This story was written by Renee Chacko, Daily Illini
As part of a set of recommendations following the shootings at Virginia Tech and Northern Illinois University, the Campus Security Enhancement Act was approved by the IllinoisSenate Higher Education Committee last week. In an attempt to help make campuses across Illinois safer, the act requires colleges and universities to develop and exercise emergency response and violence prevention programs.
The act awaits full Senate approval, and if passed would require the University administration and Campus Emergency Planning officials to review their plans annually.
"As new threats emerge, campuses and universities will need to pay attention to these issues. The hope is that campuses will review these plans at least on an annual basis and that they will be ready as different threats come up," said Mike Chamness, chairman of the Illinois Terrorism Task Force.
Chamness also sits on the response committee of the Campus Security Task Force established under Gov. Rod Blagojevich in April 2007 to develop and implement policies to enhance the response to and recovery from major public safety incidents at higher education institutions in Illinois. Based off the task force's recommendations, part of the Senate bill requires campuses to develop and exercise an all-hazards emergency response plan.
"The first step is for colleges and universities to identify the risks unique to their campuses.
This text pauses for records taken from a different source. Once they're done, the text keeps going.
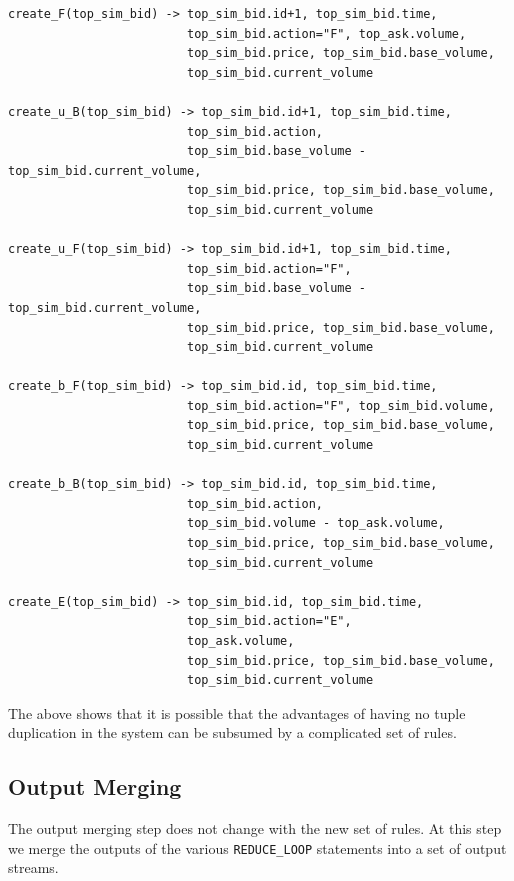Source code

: \documentclass{article}
\begin{document}
\begin{verbatim}
create_F(top_sim_bid) -> top_sim_bid.id+1, top_sim_bid.time,
                         top_sim_bid.action="F", top_ask.volume,
                         top_sim_bid.price, top_sim_bid.base_volume, 
                         top_sim_bid.current_volume

create_u_B(top_sim_bid) -> top_sim_bid.id+1, top_sim_bid.time,
                         top_sim_bid.action, 
                         top_sim_bid.base_volume - top_sim_bid.current_volume,
                         top_sim_bid.price, top_sim_bid.base_volume, 
                         top_sim_bid.current_volume

create_u_F(top_sim_bid) -> top_sim_bid.id+1, top_sim_bid.time,
                         top_sim_bid.action="F", 
                         top_sim_bid.base_volume - top_sim_bid.current_volume,
                         top_sim_bid.price, top_sim_bid.base_volume, 
                         top_sim_bid.current_volume

create_b_F(top_sim_bid) -> top_sim_bid.id, top_sim_bid.time,
                         top_sim_bid.action="F", top_sim_bid.volume,
                         top_sim_bid.price, top_sim_bid.base_volume, 
                         top_sim_bid.current_volume

create_b_B(top_sim_bid) -> top_sim_bid.id, top_sim_bid.time,
                         top_sim_bid.action, 
                         top_sim_bid.volume - top_ask.volume, 
                         top_sim_bid.price, top_sim_bid.base_volume, 
                         top_sim_bid.current_volume
                     
create_E(top_sim_bid) -> top_sim_bid.id, top_sim_bid.time,
                         top_sim_bid.action="E", 
                         top_ask.volume,
                         top_sim_bid.price, top_sim_bid.base_volume, 
                         top_sim_bid.current_volume
\end{verbatim}

\noindent The above shows that it is possible that the advantages of having no tuple duplication in the system can be subsumed by a complicated set of rules.

\subsection{Output Merging}

The output merging step does not change with the new set of rules. At this step we merge the outputs of the various {\tt REDUCE\_LOOP} statements into a set of output streams.
\end{document}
Plans developed by university officials would in essence help to prevent, mitigate and respond to these specific risks," Chamness said.
The University has emergency text messaging and blast e-mail technology, and its emergency response plans are highly sophisticated, Chamness said, and would probably serve as a model for other campuses across Illinois.
The development of violence prevention programs is also part of the task force's recommendations included in the bill. Chamness said violence prevention consists of reporting potentially threatening behavior to a campus violence prevention committee. The bill allows each college or university to decide who should be a part of its committee, with the possibility of including mental health professionals. The violence prevention program is also required to create a campus threat assessment team that would inform students on what constitutes potentially threatening behavior and to whom they should report this behavior. Both the committee and the threat assessment team would help evaluate the reports and take appropriate actions such as expulsions or prescribing proper mental health care.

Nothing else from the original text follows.